→ Problem requirements: Extract the data exactly, missing nothing.

Top of Data for analysis

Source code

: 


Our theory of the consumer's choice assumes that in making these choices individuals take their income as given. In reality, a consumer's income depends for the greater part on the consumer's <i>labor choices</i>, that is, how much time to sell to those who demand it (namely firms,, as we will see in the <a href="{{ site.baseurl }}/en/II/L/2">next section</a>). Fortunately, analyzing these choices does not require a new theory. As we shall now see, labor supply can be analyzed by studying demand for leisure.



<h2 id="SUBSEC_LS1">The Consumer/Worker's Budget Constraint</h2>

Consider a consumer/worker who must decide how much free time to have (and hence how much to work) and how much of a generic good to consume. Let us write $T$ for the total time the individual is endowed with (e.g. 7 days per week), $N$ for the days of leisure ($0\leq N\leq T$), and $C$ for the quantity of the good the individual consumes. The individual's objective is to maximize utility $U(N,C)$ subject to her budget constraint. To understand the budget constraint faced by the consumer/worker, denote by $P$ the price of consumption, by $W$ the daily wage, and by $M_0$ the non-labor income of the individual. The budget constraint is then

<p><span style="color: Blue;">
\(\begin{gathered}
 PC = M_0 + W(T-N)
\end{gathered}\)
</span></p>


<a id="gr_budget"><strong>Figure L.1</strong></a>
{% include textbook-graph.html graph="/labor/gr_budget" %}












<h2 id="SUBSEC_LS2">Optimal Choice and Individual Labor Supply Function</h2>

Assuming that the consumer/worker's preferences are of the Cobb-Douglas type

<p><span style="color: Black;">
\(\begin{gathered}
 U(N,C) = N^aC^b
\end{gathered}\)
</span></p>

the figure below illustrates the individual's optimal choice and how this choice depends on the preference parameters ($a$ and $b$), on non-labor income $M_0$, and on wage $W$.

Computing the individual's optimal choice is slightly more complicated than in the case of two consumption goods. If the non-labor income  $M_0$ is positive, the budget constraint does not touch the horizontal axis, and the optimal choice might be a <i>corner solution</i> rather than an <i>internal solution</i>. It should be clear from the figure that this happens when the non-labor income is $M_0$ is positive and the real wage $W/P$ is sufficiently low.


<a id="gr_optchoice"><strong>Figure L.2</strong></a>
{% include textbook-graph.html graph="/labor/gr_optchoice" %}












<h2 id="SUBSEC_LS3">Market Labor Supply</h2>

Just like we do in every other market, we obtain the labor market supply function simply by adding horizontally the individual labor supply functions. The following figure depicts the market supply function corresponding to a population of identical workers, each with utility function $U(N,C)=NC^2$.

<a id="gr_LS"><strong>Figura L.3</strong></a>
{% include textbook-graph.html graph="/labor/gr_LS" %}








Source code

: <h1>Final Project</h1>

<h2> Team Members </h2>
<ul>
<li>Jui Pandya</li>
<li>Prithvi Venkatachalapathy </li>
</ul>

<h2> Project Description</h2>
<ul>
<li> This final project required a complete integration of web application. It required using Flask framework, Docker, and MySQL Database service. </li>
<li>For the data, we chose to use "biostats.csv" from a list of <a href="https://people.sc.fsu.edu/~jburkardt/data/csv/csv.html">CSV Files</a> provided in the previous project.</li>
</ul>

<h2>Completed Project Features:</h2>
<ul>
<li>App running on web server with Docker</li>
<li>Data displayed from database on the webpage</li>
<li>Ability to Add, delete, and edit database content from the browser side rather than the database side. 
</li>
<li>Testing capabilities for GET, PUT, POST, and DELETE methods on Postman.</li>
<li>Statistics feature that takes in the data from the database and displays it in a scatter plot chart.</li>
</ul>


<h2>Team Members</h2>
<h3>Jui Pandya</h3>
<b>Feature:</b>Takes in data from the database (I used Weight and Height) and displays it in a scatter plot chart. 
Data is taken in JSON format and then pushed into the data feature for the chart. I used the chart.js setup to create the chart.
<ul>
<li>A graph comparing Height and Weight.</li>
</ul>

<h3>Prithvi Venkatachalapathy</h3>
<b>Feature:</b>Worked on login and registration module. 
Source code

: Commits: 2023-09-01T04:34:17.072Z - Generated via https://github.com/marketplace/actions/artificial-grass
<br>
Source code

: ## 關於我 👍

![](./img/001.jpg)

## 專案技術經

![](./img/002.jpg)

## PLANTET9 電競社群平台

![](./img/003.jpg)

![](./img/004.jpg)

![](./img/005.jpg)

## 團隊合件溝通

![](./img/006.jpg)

Bottom of Data for analysis

→ Result:
Source code

: 


Our theory of the consumer's choice assumes that in making these choices individuals take their income as given. In reality, a consumer's income depends for the greater part on the consumer's <i>labor choices</i>, that is, how much time to sell to those who demand it (namely firms,, as we will see in the <a href="{{ site.baseurl }}/en/II/L/2">next section</a>). Fortunately, analyzing these choices does not require a new theory. As we shall now see, labor supply can be analyzed by studying demand for leisure.



<h2 id="SUBSEC_LS1">The Consumer/Worker's Budget Constraint</h2>

Consider a consumer/worker who must decide how much free time to have (and hence how much to work) and how much of a generic good to consume. Let us write $T$ for the total time the individual is endowed with (e.g. 7 days per week), $N$ for the days of leisure ($0\leq N\leq T$), and $C$ for the quantity of the good the individual consumes. The individual's objective is to maximize utility $U(N,C)$ subject to her budget constraint. To understand the budget constraint faced by the consumer/worker, denote by $P$ the price of consumption, by $W$ the daily wage, and by $M_0$ the non-labor income of the individual. The budget constraint is then

<p><span style="color: Blue;">
\(\begin{gathered}
 PC = M_0 + W(T-N)
\end{gathered}\)
</span></p>


<a id="gr_budget"><strong>Figure L.1</strong></a>
{% include textbook-graph.html graph="/labor/gr_budget" %}












<h2 id="SUBSEC_LS2">Optimal Choice and Individual Labor Supply Function</h2>

Assuming that the consumer/worker's preferences are of the Cobb-Douglas type

<p><span style="color: Black;">
\(\begin{gathered}
 U(N,C) = N^aC^b
\end{gathered}\)
</span></p>

the figure below illustrates the individual's optimal choice and how this choice depends on the preference parameters ($a$ and $b$), on non-labor income $M_0$, and on wage $W$.

Computing the individual's optimal choice is slightly more complicated than in the case of two consumption goods. If the non-labor income  $M_0$ is positive, the budget constraint does not touch the horizontal axis, and the optimal choice might be a <i>corner solution</i> rather than an <i>internal solution</i>. It should be clear from the figure that this happens when the non-labor income is $M_0$ is positive and the real wage $W/P$ is sufficiently low.


<a id="gr_optchoice"><strong>Figure L.2</strong></a>
{% include textbook-graph.html graph="/labor/gr_optchoice" %}












<h2 id="SUBSEC_LS3">Market Labor Supply</h2>

Just like we do in every other market, we obtain the labor market supply function simply by adding horizontally the individual labor supply functions. The following figure depicts the market supply function corresponding to a population of identical workers, each with utility function $U(N,C)=NC^2$.

<a id="gr_LS"><strong>Figura L.3</strong></a>
{% include textbook-graph.html graph="/labor/gr_LS" %}








Source code

: <h1>Final Project</h1>

<h2> Team Members </h2>
<ul>
<li>Jui Pandya</li>
<li>Prithvi Venkatachalapathy </li>
</ul>

<h2> Project Description</h2>
<ul>
<li> This final project required a complete integration of web application. It required using Flask framework, Docker, and MySQL Database service. </li>
<li>For the data, we chose to use "biostats.csv" from a list of <a href="https://people.sc.fsu.edu/~jburkardt/data/csv/csv.html">CSV Files</a> provided in the previous project.</li>
</ul>

<h2>Completed Project Features:</h2>
<ul>
<li>App running on web server with Docker</li>
<li>Data displayed from database on the webpage</li>
<li>Ability to Add, delete, and edit database content from the browser side rather than the database side. 
</li>
<li>Testing capabilities for GET, PUT, POST, and DELETE methods on Postman.</li>
<li>Statistics feature that takes in the data from the database and displays it in a scatter plot chart.</li>
</ul>


<h2>Team Members</h2>
<h3>Jui Pandya</h3>
<b>Feature:</b>Takes in data from the database (I used Weight and Height) and displays it in a scatter plot chart. 
Data is taken in JSON format and then pushed into the data feature for the chart. I used the chart.js setup to create the chart.
<ul>
<li>A graph comparing Height and Weight.</li>
</ul>

<h3>Prithvi Venkatachalapathy</h3>
<b>Feature:</b>Worked on login and registration module. 
Source code

: Commits: 2023-09-01T04:34:17.072Z - Generated via https://github.com/marketplace/actions/artificial-grass
<br>
Source code

: ## 關於我 👍

![](./img/001.jpg)

## 專案技術經

![](./img/002.jpg)

## PLANTET9 電競社群平台

![](./img/003.jpg)

![](./img/004.jpg)

![](./img/005.jpg)

## 團隊合件溝通

![](./img/006.jpg)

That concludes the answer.